=== Data records ===
···
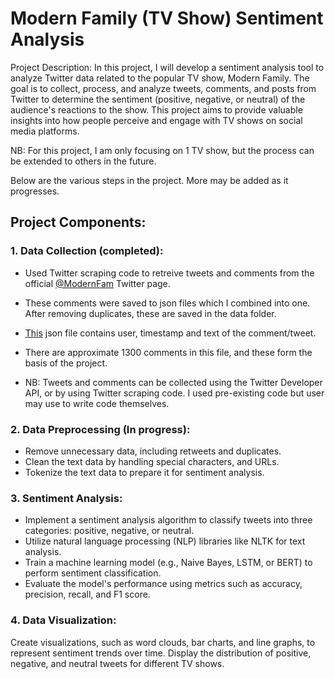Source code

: # Modern Family (TV Show) Sentiment Analysis 

Project Description: In this project, I will develop a sentiment analysis tool to analyze Twitter data related to the popular TV show, Modern Family. The goal is to collect, process, and analyze tweets, comments, and posts from Twitter to determine the sentiment (positive, negative, or neutral) of the audience's reactions to the show. This project aims to provide valuable insights into how people perceive and engage with TV shows on social media platforms.

NB: For this project, I am only focusing on 1 TV show, but the process can be extended to others in the future.

Below are the various steps in the project. More may be added as it progresses.
## Project Components:

### 1. Data Collection (completed):
* Used Twitter scraping code to retreive tweets and comments from the official [@ModernFam](https://twitter.com/ModernFam) Twitter page. 
* These comments were saved to json files which I combined into one. After removing duplicates, these are saved in the data folder. 
* [This](data/twitter_comments.json) json file contains user, timestamp and text of the comment/tweet. 
* There are approximate 1300 comments in this file, and these form the basis of the project.

* NB: Tweets and comments can be collected using the Twitter Developer API, or by using Twitter scraping code. I used pre-existing code but user may use to write code themselves.

### 2. Data Preprocessing (In progress):
* Remove unnecessary data, including retweets and duplicates.
* Clean the text data by handling special characters, and URLs.
* Tokenize the text data to prepare it for sentiment analysis.

### 3. Sentiment Analysis:

* Implement a sentiment analysis algorithm to classify tweets into three categories: positive, negative, or neutral.
* Utilize natural language processing (NLP) libraries like NLTK for text analysis.
* Train a machine learning model (e.g., Naive Bayes, LSTM, or BERT) to perform sentiment classification.
* Evaluate the model's performance using metrics such as accuracy, precision, recall, and F1 score.

### 4. Data Visualization:

Create visualizations, such as word clouds, bar charts, and line graphs, to represent sentiment trends over time.
Display the distribution of positive, negative, and neutral tweets for different TV shows.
···
Your answer should be a single number: the count of lines in the entries that contain the word "duplicates".

2